This concern isn’t without merit, records obtained by The Assembly indicate. 

From 2010 to 2020, North Carolina juries returned guilty verdicts in 62 of 64 capital trials—58 for first-degree murder and four for second-degree murder—with one acquittal and one hung jury. (Earlier this year, a Warren County jury also deadlocked on a capital murder charge.)  

By comparison, between fiscal years 2011 and 2021, prosecutors lost about 15 percent of nearly 600 noncapital murder trials that involved attorneys from the Office of Indigent Defense Services, which provides representation to defendants who can’t afford their own lawyers, including in most murder cases. In another 20 percent of those trials, juries found defendants guilty of lesser offenses than first-degree murder. 

Wake County had even more disparate results. All 11 death-qualified juries in the ACLU’s study found defendants guilty of first-degree murder.

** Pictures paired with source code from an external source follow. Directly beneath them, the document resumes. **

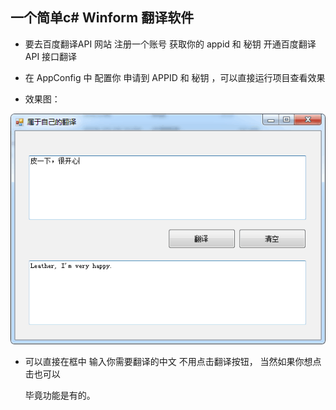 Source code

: ﻿##   一个简单c# Winform 翻译软件

*  要去百度翻译API 网站 注册一个账号 获取你的 appid 和 秘钥  开通百度翻译 API 接口翻译

  [百度翻译API]: http://api.fanyi.baidu.com/api/trans/product/index

* 在  AppConfig 中 配置你 申请到 APPID  和  秘钥 ，可以直接运行项目查看效果

* 效果图：

 ![](https://raw.githubusercontent.com/Ihone8/Translate/master/TranslateDemo/Images/QQ%E5%9B%BE%E7%89%8720181019143558.png)

* 可以直接在框中 输入你需要翻译的中文 不用点击翻译按钮， 当然如果你想点击也可以

  毕竟功能是有的。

Wake prosecutors lost five of 12 noncapital murder trials, as The Assembly has previously reported. 

In court, Wake County Assistant District Attorney Kathryn Pomeroy said these outcomes had nothing to do with juries’ makeup. “Prosecutors aren’t going to seek the death penalty if our case for first-degree murder isn’t incredibly strong,” she said.  

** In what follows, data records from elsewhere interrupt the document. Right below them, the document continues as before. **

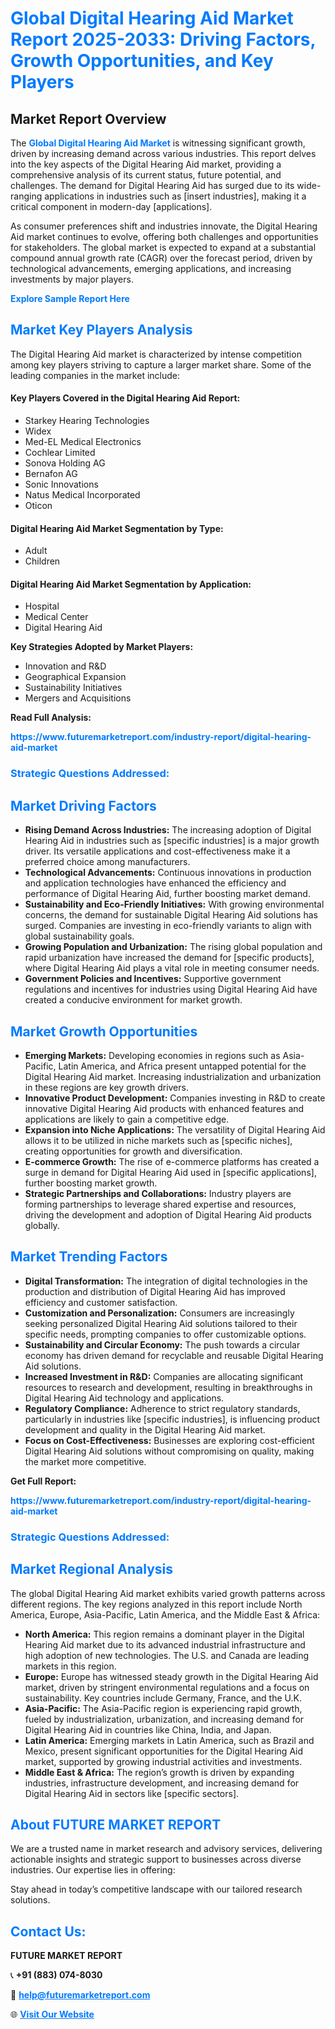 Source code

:<h1 style="color: #007BFF;">Global Digital Hearing Aid Market Report 2025-2033: Driving Factors, Growth Opportunities, and Key Players</h1>

<section id="overview">
<h2>Market Report Overview</h2>
<p>The <a href="https://www.futuremarketreport.com/industry-report/digital-hearing-aid-market" style="color: #007BFF; text-decoration: none;"><strong>Global Digital Hearing Aid Market</strong></a> is witnessing significant growth, driven by increasing demand across various industries. This report delves into the key aspects of the Digital Hearing Aid market, providing a comprehensive analysis of its current status, future potential, and challenges. The demand for Digital Hearing Aid has surged due to its wide-ranging applications in industries such as [insert industries], making it a critical component in modern-day [applications].</p>
<p>As consumer preferences shift and industries innovate, the Digital Hearing Aid market continues to evolve, offering both challenges and opportunities for stakeholders. The global market is expected to expand at a substantial compound annual growth rate (CAGR) over the forecast period, driven by technological advancements, emerging applications, and increasing investments by major players.</p>
</section>

<section id="overview">
<p><a href="https://www.futuremarketreport.com/request-sample/reportId=125267" style="color: #007BFF; text-decoration: none;"><strong>Explore Sample Report Here</strong></a></p>
</section>

<section id="key-players">
<h2 style="color: #007BFF;">Market Key Players Analysis</h2>
<p>The Digital Hearing Aid market is characterized by intense competition among key players striving to capture a larger market share. Some of the leading companies in the market include:</p>
<h4>Key Players Covered in the Digital Hearing Aid Report:</h4>
<ul><li>Starkey Hearing Technologies</li><li>Widex</li><li>Med-EL Medical Electronics</li><li>Cochlear Limited</li><li>Sonova Holding AG</li><li>Bernafon AG</li><li>Sonic Innovations</li><li>Natus Medical Incorporated</li><li>Oticon</li></ul>
<h4>Digital Hearing Aid Market Segmentation by Type:</h4>
<ul><li>Adult</li><li>Children</li></ul>

<h4>Digital Hearing Aid Market Segmentation by Application:</h4>
<ul><li>Hospital</li><li>Medical Center</li><li>Digital Hearing Aid</li></ul>
<p><strong>Key Strategies Adopted by Market Players:</strong></p>
<ul>
<li>Innovation and R&D</li>
<li>Geographical Expansion</li>
<li>Sustainability Initiatives</li>
<li>Mergers and Acquisitions</li>
</ul>
</section>

<section>
<p><strong>Read Full Analysis: </strong></p><a href="https://www.futuremarketreport.com/industry-report/digital-hearing-aid-market" style="color: #007BFF; text-decoration: none;"><strong>https://www.futuremarketreport.com/industry-report/digital-hearing-aid-market</strong></a>
<h3 style="color: #007BFF;">Strategic Questions Addressed:</h3>
</section>

<section id="driving-factors">
<h2 style="color: #007BFF;">Market Driving Factors</h2>
<ul>
<li><strong>Rising Demand Across Industries:</strong> The increasing adoption of Digital Hearing Aid in industries such as [specific industries] is a major growth driver. Its versatile applications and cost-effectiveness make it a preferred choice among manufacturers.</li>
<li><strong>Technological Advancements:</strong> Continuous innovations in production and application technologies have enhanced the efficiency and performance of Digital Hearing Aid, further boosting market demand.</li>
<li><strong>Sustainability and Eco-Friendly Initiatives:</strong> With growing environmental concerns, the demand for sustainable Digital Hearing Aid solutions has surged. Companies are investing in eco-friendly variants to align with global sustainability goals.</li>
<li><strong>Growing Population and Urbanization:</strong> The rising global population and rapid urbanization have increased the demand for [specific products], where Digital Hearing Aid plays a vital role in meeting consumer needs.</li>
<li><strong>Government Policies and Incentives:</strong> Supportive government regulations and incentives for industries using Digital Hearing Aid have created a conducive environment for market growth.</li>
</ul>
</section>

<section id="growth-opportunities">
<h2 style="color: #007BFF;">Market Growth Opportunities</h2>
<ul>
<li><strong>Emerging Markets:</strong> Developing economies in regions such as Asia-Pacific, Latin America, and Africa present untapped potential for the Digital Hearing Aid market. Increasing industrialization and urbanization in these regions are key growth drivers.</li>
<li><strong>Innovative Product Development:</strong> Companies investing in R&D to create innovative Digital Hearing Aid products with enhanced features and applications are likely to gain a competitive edge.</li>
<li><strong>Expansion into Niche Applications:</strong> The versatility of Digital Hearing Aid allows it to be utilized in niche markets such as [specific niches], creating opportunities for growth and diversification.</li>
<li><strong>E-commerce Growth:</strong> The rise of e-commerce platforms has created a surge in demand for Digital Hearing Aid used in [specific applications], further boosting market growth.</li>
<li><strong>Strategic Partnerships and Collaborations:</strong> Industry players are forming partnerships to leverage shared expertise and resources, driving the development and adoption of Digital Hearing Aid products globally.</li>
</ul>
</section>

<section id="trending-factors">
<h2 style="color: #007BFF;">Market Trending Factors</h2>
<ul>
<li><strong>Digital Transformation:</strong> The integration of digital technologies in the production and distribution of Digital Hearing Aid has improved efficiency and customer satisfaction.</li>
<li><strong>Customization and Personalization:</strong> Consumers are increasingly seeking personalized Digital Hearing Aid solutions tailored to their specific needs, prompting companies to offer customizable options.</li>
<li><strong>Sustainability and Circular Economy:</strong> The push towards a circular economy has driven demand for recyclable and reusable Digital Hearing Aid solutions.</li>
<li><strong>Increased Investment in R&D:</strong> Companies are allocating significant resources to research and development, resulting in breakthroughs in Digital Hearing Aid technology and applications.</li>
<li><strong>Regulatory Compliance:</strong> Adherence to strict regulatory standards, particularly in industries like [specific industries], is influencing product development and quality in the Digital Hearing Aid market.</li>
<li><strong>Focus on Cost-Effectiveness:</strong> Businesses are exploring cost-efficient Digital Hearing Aid solutions without compromising on quality, making the market more competitive.</li>
</ul>
</section>

<section>
<p><strong>Get Full Report: </strong></p><a href="https://www.futuremarketreport.com/industry-report/digital-hearing-aid-market" style="color: #007BFF; text-decoration: none;"><strong>https://www.futuremarketreport.com/industry-report/digital-hearing-aid-market</strong></a>
<h3 style="color: #007BFF;">Strategic Questions Addressed:</h3>
</section>


<section id="regional-analysis">
<h2 style="color: #007BFF;">Market Regional Analysis</h2>
<p>The global Digital Hearing Aid market exhibits varied growth patterns across different regions. The key regions analyzed in this report include North America, Europe, Asia-Pacific, Latin America, and the Middle East & Africa:</p>
<ul>
<li><strong>North America:</strong> This region remains a dominant player in the Digital Hearing Aid market due to its advanced industrial infrastructure and high adoption of new technologies. The U.S. and Canada are leading markets in this region.</li>
<li><strong>Europe:</strong> Europe has witnessed steady growth in the Digital Hearing Aid market, driven by stringent environmental regulations and a focus on sustainability. Key countries include Germany, France, and the U.K.</li>
<li><strong>Asia-Pacific:</strong> The Asia-Pacific region is experiencing rapid growth, fueled by industrialization, urbanization, and increasing demand for Digital Hearing Aid in countries like China, India, and Japan.</li>
<li><strong>Latin America:</strong> Emerging markets in Latin America, such as Brazil and Mexico, present significant opportunities for the Digital Hearing Aid market, supported by growing industrial activities and investments.</li>
<li><strong>Middle East & Africa:</strong> The region’s growth is driven by expanding industries, infrastructure development, and increasing demand for Digital Hearing Aid in sectors like [specific sectors].</li>
</ul>
</section>

<footer>
<h2 style="color: #007BFF;">About FUTURE MARKET REPORT</h2>
<p>We are a trusted name in market research and advisory services, delivering actionable insights and strategic support to businesses across diverse industries. Our expertise lies in offering:</p>

<p>Stay ahead in today’s competitive landscape with our tailored research solutions.</p>

<h2 style="color: #007BFF;">Contact Us:</h2>
<p><strong>FUTURE MARKET REPORT</strong></p>
<p>📞 <strong>+91 (883) 074-8030</strong></p>
<p>📧 <strong><a href="mailto:help@futuremarketreport.com" style="color: #007BFF;">help@futuremarketreport.com</a></strong></p>
<p>🌐 <strong><a href="https://www.futuremarketreport.com/" style="color: #007BFF;">Visit Our Website</a></strong></p>
</footer>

Before Gillard’s trial, his lawyers asked Judge Ridgeway to prohibit death qualification. They pointed to a decade-old study—conducted by the Michigan State University academics who later studied death qualification in Wake County for the ACLU—showing that North Carolina prosecutors disproportionately used peremptory strikes against African Americans. 

Seaga Edward Gillard was convicted in the double murder at a Raleigh motel and sentenced to death in 2019. (CCBI)

Ridgeway declined. Nearly a third of eligible prospective jurors in Gillard’s trial were excluded because of their beliefs about the death penalty, according to court records. 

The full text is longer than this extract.